··· DATA TO EXAMINE

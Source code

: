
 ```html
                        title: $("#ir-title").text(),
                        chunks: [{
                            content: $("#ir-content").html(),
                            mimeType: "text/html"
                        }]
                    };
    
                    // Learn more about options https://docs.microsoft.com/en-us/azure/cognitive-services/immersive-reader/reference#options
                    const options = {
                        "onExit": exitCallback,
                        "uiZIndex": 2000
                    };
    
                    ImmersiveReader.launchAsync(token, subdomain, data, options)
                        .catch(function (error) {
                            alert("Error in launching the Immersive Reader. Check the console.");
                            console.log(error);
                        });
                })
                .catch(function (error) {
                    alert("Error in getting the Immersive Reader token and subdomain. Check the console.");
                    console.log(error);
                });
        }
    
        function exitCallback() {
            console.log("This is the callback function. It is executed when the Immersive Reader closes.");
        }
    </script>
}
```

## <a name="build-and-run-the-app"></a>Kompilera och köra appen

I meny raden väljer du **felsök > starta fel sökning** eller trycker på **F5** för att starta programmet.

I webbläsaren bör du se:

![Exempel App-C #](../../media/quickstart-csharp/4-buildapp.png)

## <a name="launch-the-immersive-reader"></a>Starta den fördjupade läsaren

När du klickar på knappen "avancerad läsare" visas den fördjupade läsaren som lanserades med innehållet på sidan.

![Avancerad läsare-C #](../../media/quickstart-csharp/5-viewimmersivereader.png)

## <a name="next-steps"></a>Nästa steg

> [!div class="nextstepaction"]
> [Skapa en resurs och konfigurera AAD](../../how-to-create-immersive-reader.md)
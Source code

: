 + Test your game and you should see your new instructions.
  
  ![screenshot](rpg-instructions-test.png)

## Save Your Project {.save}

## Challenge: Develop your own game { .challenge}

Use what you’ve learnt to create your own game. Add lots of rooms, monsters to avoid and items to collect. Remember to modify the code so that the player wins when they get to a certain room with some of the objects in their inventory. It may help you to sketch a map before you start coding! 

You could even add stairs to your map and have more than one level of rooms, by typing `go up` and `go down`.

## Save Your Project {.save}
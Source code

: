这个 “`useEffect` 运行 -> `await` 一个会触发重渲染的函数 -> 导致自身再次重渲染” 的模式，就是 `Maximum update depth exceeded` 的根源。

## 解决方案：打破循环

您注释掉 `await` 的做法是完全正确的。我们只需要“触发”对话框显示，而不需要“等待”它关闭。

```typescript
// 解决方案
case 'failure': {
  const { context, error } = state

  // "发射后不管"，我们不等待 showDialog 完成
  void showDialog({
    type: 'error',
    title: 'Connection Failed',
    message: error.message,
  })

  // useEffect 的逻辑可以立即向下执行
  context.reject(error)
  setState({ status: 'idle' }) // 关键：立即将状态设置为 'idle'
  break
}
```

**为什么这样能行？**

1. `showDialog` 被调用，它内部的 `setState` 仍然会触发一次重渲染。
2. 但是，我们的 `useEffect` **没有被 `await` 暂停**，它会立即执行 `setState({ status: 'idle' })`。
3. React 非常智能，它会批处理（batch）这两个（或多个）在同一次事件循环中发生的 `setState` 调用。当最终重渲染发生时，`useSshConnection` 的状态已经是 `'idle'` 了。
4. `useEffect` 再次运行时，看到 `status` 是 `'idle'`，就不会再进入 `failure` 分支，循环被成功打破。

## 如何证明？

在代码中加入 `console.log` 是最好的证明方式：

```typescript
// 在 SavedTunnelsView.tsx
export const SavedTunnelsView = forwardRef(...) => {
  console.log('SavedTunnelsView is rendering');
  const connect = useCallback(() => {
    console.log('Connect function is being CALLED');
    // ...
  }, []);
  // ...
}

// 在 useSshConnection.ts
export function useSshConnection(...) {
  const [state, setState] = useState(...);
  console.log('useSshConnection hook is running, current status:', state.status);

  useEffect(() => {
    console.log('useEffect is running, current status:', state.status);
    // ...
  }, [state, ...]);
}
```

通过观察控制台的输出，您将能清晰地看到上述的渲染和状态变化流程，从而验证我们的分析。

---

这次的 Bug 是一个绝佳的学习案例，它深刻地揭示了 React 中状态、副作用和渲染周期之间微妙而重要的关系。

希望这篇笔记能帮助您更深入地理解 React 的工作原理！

······

- _DIRECTIONS_
Show me all lines in the records that contain "showDialog".

- _WRITTEN SOLUTION_
  // "发射后不管"，我们不等待 showDialog 完成
  void showDialog({
1. `showDialog` 被调用，它内部的 `setState` 仍然会触发一次重渲染。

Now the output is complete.